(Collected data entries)
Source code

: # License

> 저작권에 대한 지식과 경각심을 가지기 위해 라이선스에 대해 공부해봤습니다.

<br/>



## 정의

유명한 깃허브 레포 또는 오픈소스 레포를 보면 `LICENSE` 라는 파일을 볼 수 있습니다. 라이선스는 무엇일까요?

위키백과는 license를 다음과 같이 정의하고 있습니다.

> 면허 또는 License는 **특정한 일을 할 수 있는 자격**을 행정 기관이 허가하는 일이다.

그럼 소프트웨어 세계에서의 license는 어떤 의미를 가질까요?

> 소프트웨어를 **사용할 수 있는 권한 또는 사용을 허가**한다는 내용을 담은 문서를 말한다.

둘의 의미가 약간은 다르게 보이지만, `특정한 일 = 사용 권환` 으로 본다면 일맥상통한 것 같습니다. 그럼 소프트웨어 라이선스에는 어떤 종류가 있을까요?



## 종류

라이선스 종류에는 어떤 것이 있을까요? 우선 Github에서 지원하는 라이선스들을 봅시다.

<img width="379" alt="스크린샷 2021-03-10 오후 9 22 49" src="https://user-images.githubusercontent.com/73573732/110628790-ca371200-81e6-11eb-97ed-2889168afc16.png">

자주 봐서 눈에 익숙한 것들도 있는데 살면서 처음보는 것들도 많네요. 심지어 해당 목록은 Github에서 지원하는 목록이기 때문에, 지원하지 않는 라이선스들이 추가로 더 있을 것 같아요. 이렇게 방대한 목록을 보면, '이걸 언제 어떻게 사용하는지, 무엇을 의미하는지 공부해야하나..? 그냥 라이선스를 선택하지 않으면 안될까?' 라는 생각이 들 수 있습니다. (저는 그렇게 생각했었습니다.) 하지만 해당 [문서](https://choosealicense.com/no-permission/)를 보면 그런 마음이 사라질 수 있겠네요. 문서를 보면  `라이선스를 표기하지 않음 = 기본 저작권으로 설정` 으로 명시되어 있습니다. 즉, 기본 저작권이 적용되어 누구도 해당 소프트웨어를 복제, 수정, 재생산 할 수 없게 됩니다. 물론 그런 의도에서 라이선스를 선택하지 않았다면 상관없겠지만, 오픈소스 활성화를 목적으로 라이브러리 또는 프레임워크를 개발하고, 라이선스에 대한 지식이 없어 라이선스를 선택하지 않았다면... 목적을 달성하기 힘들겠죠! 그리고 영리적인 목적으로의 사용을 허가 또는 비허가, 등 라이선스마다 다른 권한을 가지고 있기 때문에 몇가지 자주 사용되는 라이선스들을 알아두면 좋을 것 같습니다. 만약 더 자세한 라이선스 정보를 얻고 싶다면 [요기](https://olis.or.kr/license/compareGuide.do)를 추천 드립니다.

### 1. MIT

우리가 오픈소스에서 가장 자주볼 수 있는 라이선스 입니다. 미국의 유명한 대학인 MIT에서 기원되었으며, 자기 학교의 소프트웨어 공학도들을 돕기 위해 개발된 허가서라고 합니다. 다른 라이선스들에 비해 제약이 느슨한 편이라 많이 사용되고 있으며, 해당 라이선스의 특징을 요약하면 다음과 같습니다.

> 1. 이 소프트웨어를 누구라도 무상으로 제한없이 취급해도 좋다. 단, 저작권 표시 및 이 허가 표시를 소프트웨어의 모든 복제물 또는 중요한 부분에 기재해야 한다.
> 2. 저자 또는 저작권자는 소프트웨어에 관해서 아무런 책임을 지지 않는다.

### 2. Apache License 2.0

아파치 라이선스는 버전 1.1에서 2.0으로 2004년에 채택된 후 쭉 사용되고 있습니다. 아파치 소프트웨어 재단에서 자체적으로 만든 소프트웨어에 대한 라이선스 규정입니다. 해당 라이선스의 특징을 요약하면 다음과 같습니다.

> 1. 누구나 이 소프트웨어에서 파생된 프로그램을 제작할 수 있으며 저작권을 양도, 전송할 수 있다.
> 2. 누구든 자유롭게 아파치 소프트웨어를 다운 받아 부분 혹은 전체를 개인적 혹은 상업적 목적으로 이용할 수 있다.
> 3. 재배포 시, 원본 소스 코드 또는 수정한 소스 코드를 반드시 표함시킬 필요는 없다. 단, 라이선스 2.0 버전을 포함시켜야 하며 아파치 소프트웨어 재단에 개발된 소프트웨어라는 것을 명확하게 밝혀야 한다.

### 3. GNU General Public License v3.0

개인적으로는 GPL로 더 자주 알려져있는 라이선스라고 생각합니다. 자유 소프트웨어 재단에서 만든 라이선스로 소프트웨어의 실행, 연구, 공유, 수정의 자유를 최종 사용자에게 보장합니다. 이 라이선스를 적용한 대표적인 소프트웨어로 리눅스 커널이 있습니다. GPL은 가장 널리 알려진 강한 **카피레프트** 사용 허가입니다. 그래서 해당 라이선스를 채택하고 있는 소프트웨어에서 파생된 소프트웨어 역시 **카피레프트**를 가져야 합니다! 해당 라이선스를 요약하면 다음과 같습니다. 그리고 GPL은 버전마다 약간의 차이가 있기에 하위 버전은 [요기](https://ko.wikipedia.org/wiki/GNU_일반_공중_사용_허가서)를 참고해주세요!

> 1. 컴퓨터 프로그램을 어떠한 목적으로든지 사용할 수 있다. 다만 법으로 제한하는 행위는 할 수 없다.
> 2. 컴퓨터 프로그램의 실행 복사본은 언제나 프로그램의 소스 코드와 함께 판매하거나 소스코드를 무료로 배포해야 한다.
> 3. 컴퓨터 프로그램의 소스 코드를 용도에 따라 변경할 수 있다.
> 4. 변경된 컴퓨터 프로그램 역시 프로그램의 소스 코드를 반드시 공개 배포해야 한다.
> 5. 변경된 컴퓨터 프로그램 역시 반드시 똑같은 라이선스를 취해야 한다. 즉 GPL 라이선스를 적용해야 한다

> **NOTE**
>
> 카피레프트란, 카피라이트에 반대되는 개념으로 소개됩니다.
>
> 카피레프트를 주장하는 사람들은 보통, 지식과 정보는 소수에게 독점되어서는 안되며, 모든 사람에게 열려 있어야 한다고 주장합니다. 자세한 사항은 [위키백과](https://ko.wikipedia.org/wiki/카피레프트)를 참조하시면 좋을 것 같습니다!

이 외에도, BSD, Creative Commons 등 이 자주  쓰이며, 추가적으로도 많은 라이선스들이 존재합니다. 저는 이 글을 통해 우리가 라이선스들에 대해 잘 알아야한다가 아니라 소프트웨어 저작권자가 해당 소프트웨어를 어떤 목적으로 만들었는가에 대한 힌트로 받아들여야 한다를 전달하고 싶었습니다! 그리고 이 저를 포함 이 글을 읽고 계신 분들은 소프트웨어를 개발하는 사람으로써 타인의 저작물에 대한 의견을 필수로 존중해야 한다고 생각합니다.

= Task requirements =
Looking at the data above, show all lines where the word "배포해야" occurs.

= Exercise answer =
> 2. 컴퓨터 프로그램의 실행 복사본은 언제나 프로그램의 소스 코드와 함께 판매하거나 소스코드를 무료로 배포해야 한다.
> 4. 변경된 컴퓨터 프로그램 역시 프로그램의 소스 코드를 반드시 공개 배포해야 한다.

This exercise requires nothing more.